Ted Kelly, directeur et avocat principal de US Clean Energy au sein de l'Environmental Defence Fund, une organisation à but non lucratif, a déclaré que les efforts de l'administration sont « concentrés sur les bénéfices de l'industrie charbonnière, et non sur les coûts pour les familles et les entreprises américaines ».
« Cette utilisation abusive et absurde des fonds publics entraînera davantage de pollution de l'air, davantage d'asthme et des factures d'électricité plus élevées – le tout pour d'anciennes centrales au charbon qui fonctionnent à peine », a déclaré Kelly. « Dans le même temps, l’administration Trump bloque et annule les options énergétiques les plus propres et les plus abordables du réseau, ce qui fait grimper encore plus les coûts. »

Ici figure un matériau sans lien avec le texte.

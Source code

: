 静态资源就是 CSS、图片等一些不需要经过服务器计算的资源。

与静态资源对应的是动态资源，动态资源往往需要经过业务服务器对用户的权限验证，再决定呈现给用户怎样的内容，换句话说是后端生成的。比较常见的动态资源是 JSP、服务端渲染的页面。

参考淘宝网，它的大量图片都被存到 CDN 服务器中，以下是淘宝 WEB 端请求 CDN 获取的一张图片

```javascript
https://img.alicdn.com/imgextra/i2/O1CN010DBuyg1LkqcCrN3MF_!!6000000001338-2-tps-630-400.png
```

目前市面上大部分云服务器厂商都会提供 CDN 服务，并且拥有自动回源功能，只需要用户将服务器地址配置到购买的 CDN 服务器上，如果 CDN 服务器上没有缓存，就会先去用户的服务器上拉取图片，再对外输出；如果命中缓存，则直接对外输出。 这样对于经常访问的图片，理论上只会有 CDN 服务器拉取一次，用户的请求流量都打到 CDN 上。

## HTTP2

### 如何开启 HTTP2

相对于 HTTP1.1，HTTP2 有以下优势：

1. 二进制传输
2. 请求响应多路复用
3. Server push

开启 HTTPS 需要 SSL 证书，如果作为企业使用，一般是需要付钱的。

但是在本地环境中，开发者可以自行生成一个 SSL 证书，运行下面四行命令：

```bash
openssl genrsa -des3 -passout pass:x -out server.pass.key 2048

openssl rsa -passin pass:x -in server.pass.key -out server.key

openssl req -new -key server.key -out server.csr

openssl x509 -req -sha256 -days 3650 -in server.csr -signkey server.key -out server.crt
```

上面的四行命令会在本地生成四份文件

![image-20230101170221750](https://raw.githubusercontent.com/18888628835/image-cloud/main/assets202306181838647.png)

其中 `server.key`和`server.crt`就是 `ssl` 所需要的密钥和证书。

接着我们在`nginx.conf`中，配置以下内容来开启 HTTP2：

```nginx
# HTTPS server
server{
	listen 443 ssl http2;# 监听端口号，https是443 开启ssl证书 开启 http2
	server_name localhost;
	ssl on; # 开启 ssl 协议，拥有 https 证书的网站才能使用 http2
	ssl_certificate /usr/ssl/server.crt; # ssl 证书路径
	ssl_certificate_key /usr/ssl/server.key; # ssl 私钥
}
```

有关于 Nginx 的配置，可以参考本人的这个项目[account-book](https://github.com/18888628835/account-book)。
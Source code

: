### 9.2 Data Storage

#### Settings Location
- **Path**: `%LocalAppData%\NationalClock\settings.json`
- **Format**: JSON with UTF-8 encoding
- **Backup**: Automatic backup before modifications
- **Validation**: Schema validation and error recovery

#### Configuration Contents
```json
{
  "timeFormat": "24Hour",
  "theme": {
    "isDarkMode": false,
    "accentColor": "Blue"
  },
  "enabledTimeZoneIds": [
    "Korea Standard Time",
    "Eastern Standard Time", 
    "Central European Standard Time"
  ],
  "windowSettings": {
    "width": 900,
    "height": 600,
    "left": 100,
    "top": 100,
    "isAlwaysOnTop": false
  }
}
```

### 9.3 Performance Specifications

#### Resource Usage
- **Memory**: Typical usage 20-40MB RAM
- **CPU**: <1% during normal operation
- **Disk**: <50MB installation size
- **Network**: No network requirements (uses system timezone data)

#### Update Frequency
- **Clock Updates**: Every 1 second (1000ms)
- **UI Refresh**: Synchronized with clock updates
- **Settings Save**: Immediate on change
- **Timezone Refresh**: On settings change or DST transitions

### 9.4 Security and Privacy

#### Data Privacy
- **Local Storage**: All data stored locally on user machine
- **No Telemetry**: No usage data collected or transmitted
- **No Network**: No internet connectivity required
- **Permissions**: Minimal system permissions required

Kelly a noté que les coûts du charbon augmentent : 99 % des centrales au charbon coûtent plus cher à exploiter que ce qu'il en coûterait pour les remplacer par des énergies renouvelables, selon une analyse du groupe de réflexion non partisan. Une analyse distincte du cabinet de conseil a révélé que forcer le fonctionnement continu des centrales au charbon dont la fermeture est prévue pourrait coûter aux contribuables plus de 3 milliards de dollars par an.
Certains représentants de l'industrie charbonnière ont apprécié la nouvelle donne.
« Alors que la demande augmente et que nos vies deviennent de plus en plus électrifiées, l'Amérique doit produire plus d'électricité, pas moins », a déclaré Kayla Blackford, une travailleuse de la mine Bear Run à Cougar, Indiana, lors de l'événement de mercredi. « Pendant des années, les mineurs de charbon ont ressenti le poids de politiques qui rendaient notre avenir incertain. Au cours de l'année écoulée, ce poids a commencé à s'alourdir. »
Mais même certains au sein de l’industrie ont remis en question les efforts de l’administration. Le mois dernier, les propriétaires de la centrale électrique Craig, dans le Colorado, ont déclaré que le ministère de l'Énergie leur avait ordonné de continuer à faire fonctionner un générateur au charbon dont ils prévoyaient de mettre hors service depuis plus d'une décennie.
L'exploitation de l'unité n'est plus rentable, ont déclaré ses propriétaires, et le coût de son maintien en ligne retombera en fin de compte sur les contribuables de la région.